▶ _DATASET RECORDS_:
-=-=-
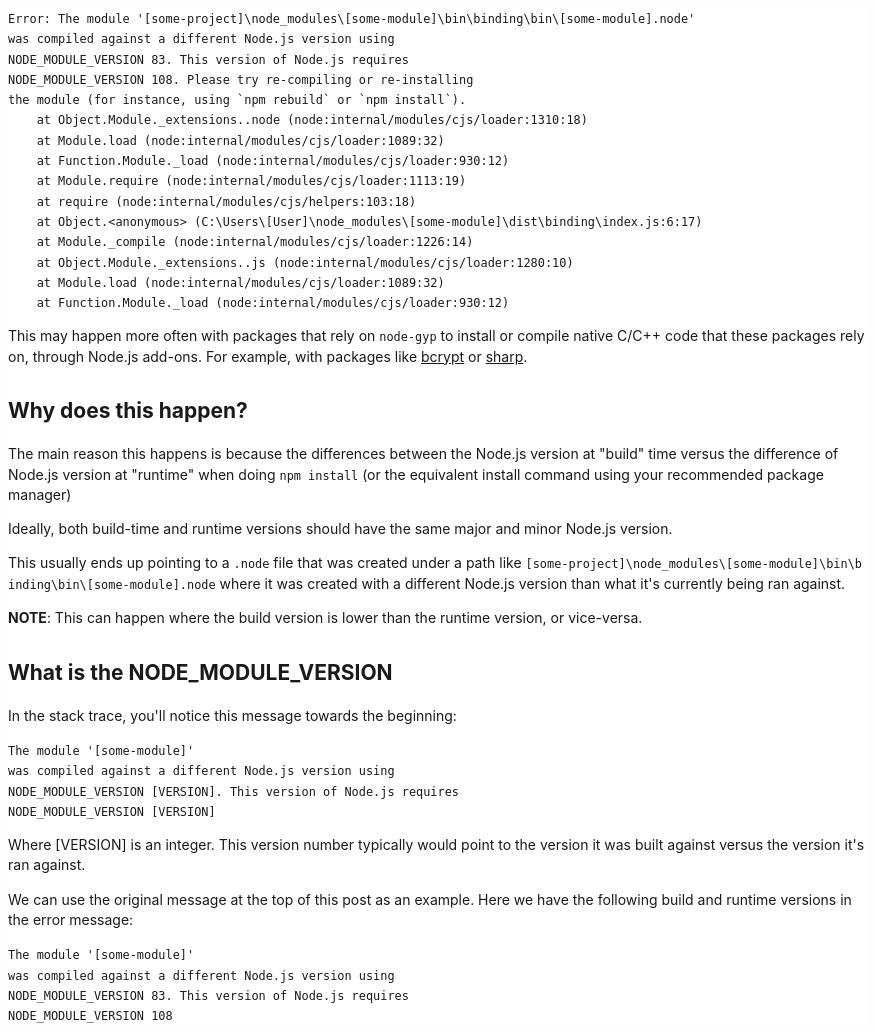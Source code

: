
 ```
Error: The module '[some-project]\node_modules\[some-module]\bin\binding\bin\[some-module].node'
was compiled against a different Node.js version using
NODE_MODULE_VERSION 83. This version of Node.js requires
NODE_MODULE_VERSION 108. Please try re-compiling or re-installing
the module (for instance, using `npm rebuild` or `npm install`).
    at Object.Module._extensions..node (node:internal/modules/cjs/loader:1310:18)
    at Module.load (node:internal/modules/cjs/loader:1089:32)
    at Function.Module._load (node:internal/modules/cjs/loader:930:12)
    at Module.require (node:internal/modules/cjs/loader:1113:19)
    at require (node:internal/modules/cjs/helpers:103:18)
    at Object.<anonymous> (C:\Users\[User]\node_modules\[some-module]\dist\binding\index.js:6:17)
    at Module._compile (node:internal/modules/cjs/loader:1226:14)
    at Object.Module._extensions..js (node:internal/modules/cjs/loader:1280:10)
    at Module.load (node:internal/modules/cjs/loader:1089:32)
    at Function.Module._load (node:internal/modules/cjs/loader:930:12)
```

This may happen more often with packages that rely on `node-gyp` to install or compile native C/C++ code that these packages rely on, through Node.js add-ons. For example, with packages like [bcrypt](https://www.npmjs.com/package/bcrypt) or [sharp](https://www.npmjs.com/package/sharp). 

## Why does this happen?
The main reason this happens is because the differences between the Node.js version at "build" time versus the difference of Node.js version at "runtime" when doing `npm install` (or the equivalent install command using your recommended package manager)

Ideally, both build-time and runtime versions should have the same major and minor Node.js version.

This usually ends up pointing to a `.node` file that was created under a path like `[some-project]\node_modules\[some-module]\bin\binding\bin\[some-module].node` where it was created with a different Node.js version than what it's currently being ran against.

**NOTE**: This can happen where the build version is lower than the runtime version, or vice-versa.

## What is the NODE_MODULE_VERSION
In the stack trace, you'll notice this message towards the beginning:

```
The module '[some-module]'
was compiled against a different Node.js version using
NODE_MODULE_VERSION [VERSION]. This version of Node.js requires
NODE_MODULE_VERSION [VERSION]
```

Where [VERSION] is an integer. This version number typically would point to the version it was built against versus the version it's ran against.

We can use the original message at the top of this post as an example. Here we have the following build and runtime versions in the error message:

```
The module '[some-module]'
was compiled against a different Node.js version using
NODE_MODULE_VERSION 83. This version of Node.js requires
NODE_MODULE_VERSION 108
```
-=-=-
▶ _WORK REQUEST_: Where a line in the records above contains the string "loader", return that line.

▶ _OUTPUT BELOW_:
    at Object.Module._extensions..node (node:internal/modules/cjs/loader:1310:18)
    at Module.load (node:internal/modules/cjs/loader:1089:32)
    at Function.Module._load (node:internal/modules/cjs/loader:930:12)
    at Module.require (node:internal/modules/cjs/loader:1113:19)
    at Module._compile (node:internal/modules/cjs/loader:1226:14)
    at Object.Module._extensions..js (node:internal/modules/cjs/loader:1280:10)
    at Module.load (node:internal/modules/cjs/loader:1089:32)
    at Function.Module._load (node:internal/modules/cjs/loader:930:12)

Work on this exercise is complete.